Is dit een dief?De volgende foto is van een oude heer. ‘Ze zeggen dat deze meneer een winkeldief is,’ vertel ik erbij.
‘Dat kan niet, want zijn gezicht is heel oud dus dat zou heel raar zijn.’
‘Hij ziet er heel netjes uit.’
‘Ik kan dat nóóit geloven!’
‘Een dief kun je altijd herkennen.’
‘Nee, hoor, want sommige verkleden zich.’
‘Als je kleding aan hebt met witte en zwarte streepjes dan kun je een dief zijn.’
‘Dan trekken ze dat dus niet aan, hè, want dan kun je ze herkennen!’

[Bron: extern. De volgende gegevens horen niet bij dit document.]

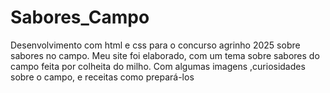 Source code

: # Sabores_Campo
Desenvolvimento com html e css para o concurso agrinho 2025 sobre sabores no campo.
 Meu site foi elaborado, com um tema sobre sabores do campo feita por colheita do milho.
 Com algumas imagens ,curiosidades sobre o campo, e receitas como prepará-los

‘Ik geloof het wel, want hij heeft zulke brede schouders, dus het kan best dat hij in zijn jas allemaal goud heeft.’
‘Het kan niet, want waarom heeft die foto dan niet zo’n streepje voor zijn ogen?’
‘Maar nu heb ik jou dit verteld over deze meneer,’ zeg ik. ‘En als je hem dan vanmiddag in de supermarkt tegenkomt, ga je hem dan in de gaten houden?’

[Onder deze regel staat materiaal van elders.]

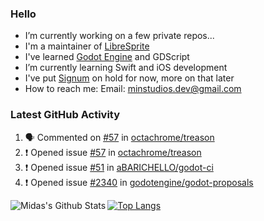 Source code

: ### Hello

- I’m currently working on a few private repos...
- I'm a maintainer of [LibreSprite](https://github.com/LibreSprite/LibreSprite)
- I've learned [Godot Engine](https://godotengine.org/) and GDScript
- I’m currently learning Swift and iOS development
- I've put [Signum](https://github.com/MintStudios/Signum) on hold for now, more on that later
- How to reach me: Email: minstudios.dev@gmail.com

### Latest GitHub Activity
<!--START_SECTION:activity-->

1. 🗣 Commented on [#57](https://github.com/octachrome/treason/issues/57) in [octachrome/treason](https://github.com/octachrome/treason)
2. ❗️ Opened issue [#57](https://github.com/octachrome/treason/issues/57) in [octachrome/treason](https://github.com/octachrome/treason)
3. ❗️ Opened issue [#51](https://github.com/aBARICHELLO/godot-ci/issues/51) in [aBARICHELLO/godot-ci](https://github.com/aBARICHELLO/godot-ci)
4. ❗️ Opened issue [#2340](https://github.com/godotengine/godot-proposals/issues/2340) in [godotengine/godot-proposals](https://github.com/godotengine/godot-proposals)
<!--END_SECTION:activity-->

<img align="left" alt="Midas's Github Stats" src="https://github-readme-stats.vercel.app/api?username=MintStudios&show_icons=true&hide_border=true&count_private=true&theme=radical" />

[![Top Langs](https://github-readme-stats.vercel.app/api/top-langs/?username=MintStudios&hide_border=true&count_private=true&theme=radical)](https://github.com/anuraghazra/github-readme-stats)
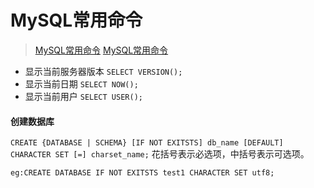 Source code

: MySQL常用命令
=============
> [MySQL常用命令](http://www.php100.com/html/webkaifa/database/Mysql/2009/0910/3288.html)
> [MySQL常用命令](http://www.cnblogs.com/linjiqin/archive/2013/03/01/2939384.html)

* 显示当前服务器版本 `SELECT VERSION();`
* 显示当前日期 `SELECT NOW();`
* 显示当前用户 `SELECT USER();`

#### 创建数据库
`CREATE {DATABASE | SCHEMA} [IF NOT EXITSTS] db_name [DEFAULT] CHARACTER SET [=] charset_name;`
花括号表示必选项，中括号表示可选项。

`eg:CREATE DATABASE IF NOT EXITSTS test1 CHARACTER SET utf8;`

Dat weten de kinderen niet zo goed. Ze denken dat dat ook gevaarlijk is.

Wanneer geloof je iets dan?

En zo bespreken we nog meer uitspraken, of vooroordelen, over allerlei soorten mensen om tenslotte te vragen: wanneer geloof je iets dan?

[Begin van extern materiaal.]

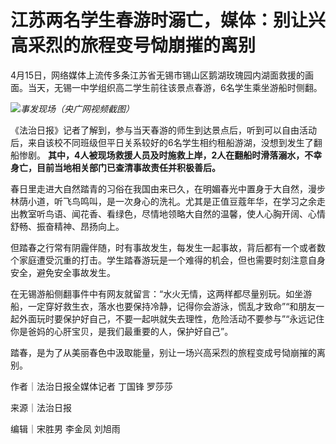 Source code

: # 江苏两名学生春游时溺亡，媒体：别让兴高采烈的旅程变号恸崩摧的离别

4月15日，网络媒体上流传多条江苏省无锡市锡山区鹅湖玫瑰园内湖面救援的画面。当天，无锡一中学组织高二学生前往该景点春游，6名学生乘坐游船时侧翻。

![](https://inews.gtimg.com/newsapp_bt/0/15778128995/1000)_事发现场（央广网视频截图）_

《法治日报》记者了解到，参与当天春游的师生到达景点后，听到可以自由活动后，来自该校不同班级但平日关系较好的6名学生相约租船游湖，没想到发生了翻船惨剧。
**其中，4人被现场救援人员及时施救上岸，2人在翻船时滑落溺水，不幸身亡，目前当地相关部门已查清事故责任并积极善后。**

春日里走进大自然踏青的习俗在我国由来已久，在明媚春光中置身于大自然，漫步林荫小道，听飞鸟鸣叫，是一次身心的洗礼。尤其是正值豆蔻年华，在学习之余走出教室听鸟语、闻花香、看绿色，尽情地领略大自然的温馨，使人心胸开阔、心情舒畅、振奋精神、昂扬向上。

但踏春之行常有阴霾伴随，时有事故发生，每发生一起事故，背后都有一个或者数个家庭遭受沉重的打击。学生踏春游玩是一个难得的机会，但也需要时刻注意自身安全，避免安全事故发生。

在无锡游船侧翻事件中有网友就留言：“水火无情，这两样都尽量别玩。如坐游船，一定穿好救生衣，落水也要保持冷静，记得你会游泳，慌乱才致命”“和朋友一起外面玩时要保护好自己，不要一起哄就失去理性，危险活动不要参与”“永远记住你是爸妈的心肝宝贝，是我们最重要的人，保护好自己”。

踏春，是为了从美丽春色中汲取能量，别让一场兴高采烈的旅程变成号恸崩摧的离别。

作者｜法治日报全媒体记者 丁国锋 罗莎莎

来源｜法治日报

编辑｜宋胜男 李金凤 刘旭雨

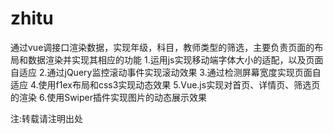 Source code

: # zhitu
通过vue调接口渲染数据，实现年级，科目，教师类型的筛选，主要负责页面的布局和数据渲染并实现其相应的功能 
1.运用js实现移动端字体大小的适配，以及页面自适应
2.通过jQuery监控滚动事件实现滚动效果
3.通过检测屏幕宽度实现页面自适应
4.使用f1ex布局和css3实现动态效果
5.Vue.js实现对首页、详情页、筛选页的渲染
6.使用Swiper插件实现图片的动态展示效果


注:转载请注明出处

‘Niet zo snel,’ zegt Steffie, ‘want, nou, zoals met dat rode haar, als ik nou rood haar had, dat is toch stom dat iedereen dan denkt dat ik irritant ben. Dus ik wil haar eerst leren kennen.’

‘Maar bij de wolf geloofden jullie allemaal wel dat hij slecht was,’ zeg ik om het denkgesprek weer aan het boek te koppelen.
Daar zijn de kinderen even stil van. Puntje bij paaltje kun je blijkbaar toch allemaal zo in een vooroordeel trappen. Maar de kinderen denken allemaal dat ze het voorbeeld van Steffie moeten volgen en de ander altijd eerst zelf moeten leren kennen.